Allâh’ın terbiyesi bu hakikat.

Bu hakikatte insanlığın yegâne nümûnesi olan Hazret-i Peygamber -sallâllâhu aleyhi ve sellem-;

وَاِنَّكَ لَعَلٰى خُلُقٍ عَظ۪يمٍ

“(Ey Habîbim!) Elbette Sen muhteşem bir ahlâk üzeresin.” (el-Kalem, 4) beyanına mazhar oldu. Buyurdu ki:

“Beni Rabbim terbiye etti. Edebimi ve terbiyemi en güzel eyledi.” (Süyûtî, Câmiu’s-Sağîr, I, 12)

Çünkü:

Hazret-i Peygamber -sallâllâhu aleyhi ve sellem-, Allâh’ın terbiyesine ve terbiye metoduna da teslîm ve hayrandı. Ancak O’na râzıydı. O’nun; «Beni Rabbim terbiye etti.» ifadesi de, Cenâb-ı Hakk’ın O’na yaşattığı bütün hâdisâtı beyan sadedindedir.
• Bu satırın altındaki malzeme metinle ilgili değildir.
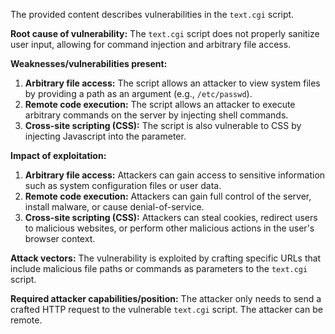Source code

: The provided content describes vulnerabilities in the `text.cgi` script.

**Root cause of vulnerability:**
The `text.cgi` script does not properly sanitize user input, allowing for command injection and arbitrary file access.

**Weaknesses/vulnerabilities present:**
1.  **Arbitrary file access:** The script allows an attacker to view system files by providing a path as an argument (e.g., `/etc/passwd`).
2.  **Remote code execution:** The script allows an attacker to execute arbitrary commands on the server by injecting shell commands.
3.  **Cross-site scripting (CSS):** The script is also vulnerable to CSS by injecting Javascript into the parameter.

**Impact of exploitation:**
1.  **Arbitrary file access:** Attackers can gain access to sensitive information such as system configuration files or user data.
2.  **Remote code execution:** Attackers can gain full control of the server, install malware, or cause denial-of-service.
3.  **Cross-site scripting (CSS):** Attackers can steal cookies, redirect users to malicious websites, or perform other malicious actions in the user's browser context.

**Attack vectors:**
The vulnerability is exploited by crafting specific URLs that include malicious file paths or commands as parameters to the `text.cgi` script.

**Required attacker capabilities/position:**
The attacker only needs to send a crafted HTTP request to the vulnerable `text.cgi` script. The attacker can be remote.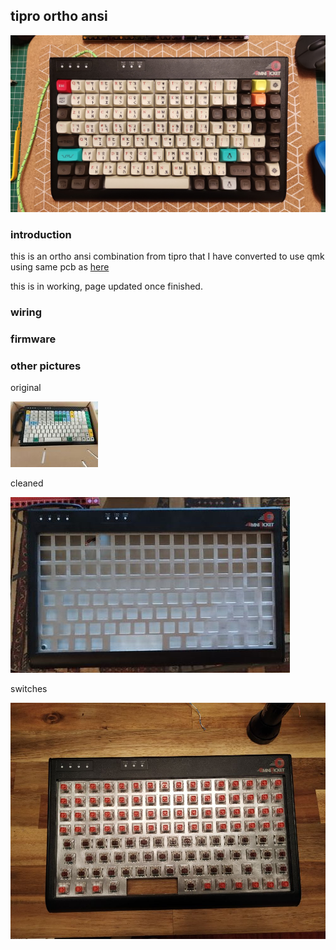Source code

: ## tipro ortho ansi

  ![tipro 128 8x16](pics/tipro/tiproortho-ansi.jpg)

### introduction

this is an ortho ansi combination from tipro that I have converted to use qmk using same pcb as [here](https://mlego.elena.space/tipro8x16/)

this is in working, page updated once finished.


### wiring

### firmware

### other pictures

original

![m128 ortho ansi ](pics/tipro/tipro-ortho-ansi-original.jpg)

cleaned

![m128 ortho ansi ](pics/tipro/tipro-ortho-ansi-v1.jpg)

switches

![m120 ortho ansi](pics/tipro/tipro-ortho-ansi-v2.jpg)


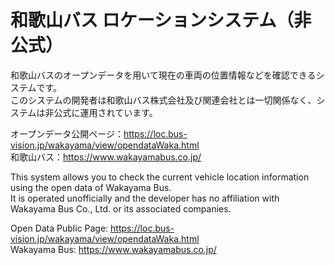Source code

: # 和歌山バス ロケーションシステム（非公式）
和歌山バスのオープンデータを用いて現在の車両の位置情報などを確認できるシステムです。  
このシステムの開発者は和歌山バス株式会社及び関連会社とは一切関係なく、システムは非公式に運用されています。  
  
オープンデータ公開ページ：https://loc.bus-vision.jp/wakayama/view/opendataWaka.html  
和歌山バス：https://www.wakayamabus.co.jp/  
  
  
This system allows you to check the current vehicle location information using the open data of Wakayama Bus.  
It is operated unofficially and the developer has no affiliation with Wakayama Bus Co., Ltd. or its associated companies.  
  
Open Data Public Page: https://loc.bus-vision.jp/wakayama/view/opendataWaka.html  
Wakayama Bus: https://www.wakayamabus.co.jp/  
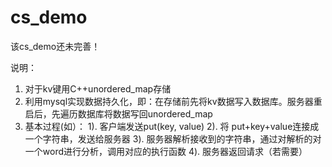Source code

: # cs_demo
该cs_demo还未完善！

说明：
  1. 对于kv键用C++unordered_map存储
  2. 利用mysql实现数据持久化，即：在存储前先将kv数据写入数据库。服务器重启后，先遍历数据库将数据写回unordered_map
  3. 基本过程(如）：
  1). 客户端发送put(key, value)
  2). 将 put+key+value连接成一个字符串，发送给服务器
  3). 服务器解析接收到的字符串，通过对解析的对一个word进行分析，调用对应的执行函数
  4). 服务器返回请求（若需要）
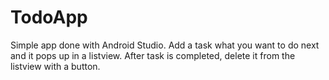 # TodoApp
Simple app done with Android Studio. Add a task what you want to do next and it pops up in a listview. After task is 
completed, delete it from the listview with a button.
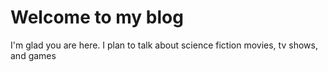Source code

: # Welcome to my blog

I'm glad you are here. I plan to talk about science fiction movies, tv shows, and games
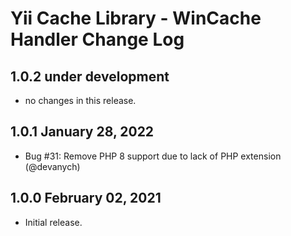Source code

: # Yii Cache Library - WinCache Handler Change Log

## 1.0.2 under development

- no changes in this release.

## 1.0.1 January 28, 2022

- Bug #31: Remove PHP 8 support due to lack of PHP extension (@devanych)

## 1.0.0 February 02, 2021

- Initial release.
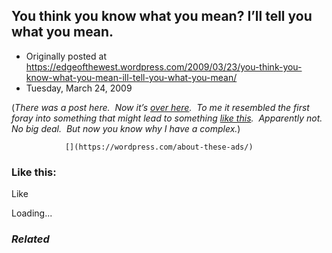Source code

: ## You think you know what you mean? I’ll tell you what you mean.

 * Originally posted at https://edgeofthewest.wordpress.com/2009/03/23/you-think-you-know-what-you-mean-ill-tell-you-what-you-mean/
 * Tuesday, March 24, 2009

(_There was a post here.  Now it’s [over here](http://acephalous.typepad.com/acephalous/2009/03/you-think-you-know-what-you-mean-ill-tell-you-what-you-mean.html).  To me it resembled the first foray into something that might lead to something [like this](http://acephalous.typepad.com/acephalous/2008/10/the-fish-in-jon.html).  Apparently not.  No big deal.  But now you know why I have a complex._)

		

			

				[](https://wordpress.com/about-these-ads/)
				

					
				

			

		

### Like this:

Like

 
Loading...

[]()

### _Related_

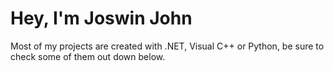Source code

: # Hey, I'm Joswin John
Most of my projects are created with .NET, Visual C++ or Python, be sure to check some of them out down below.
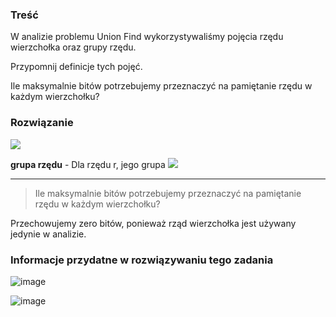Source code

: ### Treść
W analizie problemu Union Find wykorzystywaliśmy pojęcia rzędu wierzchołka oraz grupy rzędu. 

Przypomnij definicje tych pojęć. 

Ile maksymalnie bitów potrzebujemy przeznaczyć na pamiętanie rzędu w każdym wierzchołku?

### Rozwiązanie

![](https://user-images.githubusercontent.com/11476062/63859154-1628ba00-c9a7-11e9-904e-21897792ba41.png)

**grupa rzędu** - Dla rzędu r, jego grupa ![](https://latex.codecogs.com/gif.latex?\inline&space;g&space;=&space;log^{*}(r))

---

> Ile maksymalnie bitów potrzebujemy przeznaczyć na pamiętanie rzędu w każdym wierzchołku?

Przechowujemy zero bitów, ponieważ rząd wierzchołka jest używany jedynie w analizie.

### Informacje przydatne w rozwiązywaniu tego zadania


![image](https://user-images.githubusercontent.com/11476062/63859687-0d84b380-c9a8-11e9-98f2-4af1c41ff386.png)


![image](https://user-images.githubusercontent.com/11476062/63859398-94855c00-c9a7-11e9-9c61-a0adf1b18d52.png)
Zira Allah; O’nu, O’na yaşattıklarıyla terbiye etmiştir. İnceden inceye tefekkür etmeliyiz:

Allah, O’na;

‒Neler yaşattı?

‒Hangi çileleri ve sıkıntıları yükledi?

‒Hangi mücadeleleri yaşattı?

‒Neler yaptırdı, neler yaptırmadı?

‒Neler verdi, neler vermedi?

Allah, O’nu;

‒Hangi yokluk ve varlık imtihanlarından geçirdi?

‒Hangi mes’ûliyet ve vazifelere memur kıldı?

‒Hangi istikamet ve rotada yürüttü?

‒Hangi safhalardan ve girdaplardan geçirdi?

‒Hangi tecrübelerle harman etti?

‒Hangi özelliklerle ve güzelliklerle donattı?

‒Nereden nereye ulaştırdı?

Yani Allah, O’na;

‒Nasıl bir hiçlik içinde nasıl bir yücelik kazandırdı?

Hâsılı;

‒Nasıl bir şahsiyet inşâ etti?

İşte terbiye.

Bir terbiye ki, onun sayesinde insanlığın en güzîde şahsiyetleri yetişti. En canavar kimseler, en merhametli âbidelere dönüştüler.

Bir terbiye ki bu;

Hayatı tüm yönleriyle son nefese kadar kuşatan bir ilâhî eğitim programı. Cenâb-ı Hakk’ın Hazret-i Peygamber -sallâllâhu aleyhi ve sellem-’e tüm yaşattıkları, yaşatarak öğrettikleri. İşte O’nu bir üsve-i hasene / emsalsiz örnek şahsiyet hâline getiren ilâhî terbiye.

Fark eden idrâk eder;

Hazret-i Peygamber -sallâllâhu aleyhi ve sellem-; o ilâhî terbiyeden hiç şikâyetçi olmadı, bilâkis; «Ne güzel terbiye!» hayranlığı içinde daima şükür hâlinde oldu. Allah da O’nun bu üstün ahlâkını tescil eyledi:

“Hakikaten sen, elbette yüce bir ahlâk üzeresin.” (el-Kalem, 4)

Hem de;

İmtihan, imtihan, imtihanlara rağmen.

Allah Teâlâ, Peygamber Efendimiz -sallâllâhu aleyhi ve sellem-’i her türlü bâdirelerden geçiriyor. O -sallâllâhu aleyhi ve sellem-’in üzerine deve işkembesi atıyorlar, hakaret ediyorlar, taşlıyorlar, türlü türlü eziyetlerde bulunuyorlar, hattâ defalarca öldürmeye kalkışıyorlar. Hiç rahat ettirmiyorlar. Hiçbir imtihan ve meşakkat, çile ve sarsıntı; O’nun yüce ahlâkında sapma meydana getirmiyor. İşte emsalsiz şahsiyet ve yüce ahlâkın tam ifadesi.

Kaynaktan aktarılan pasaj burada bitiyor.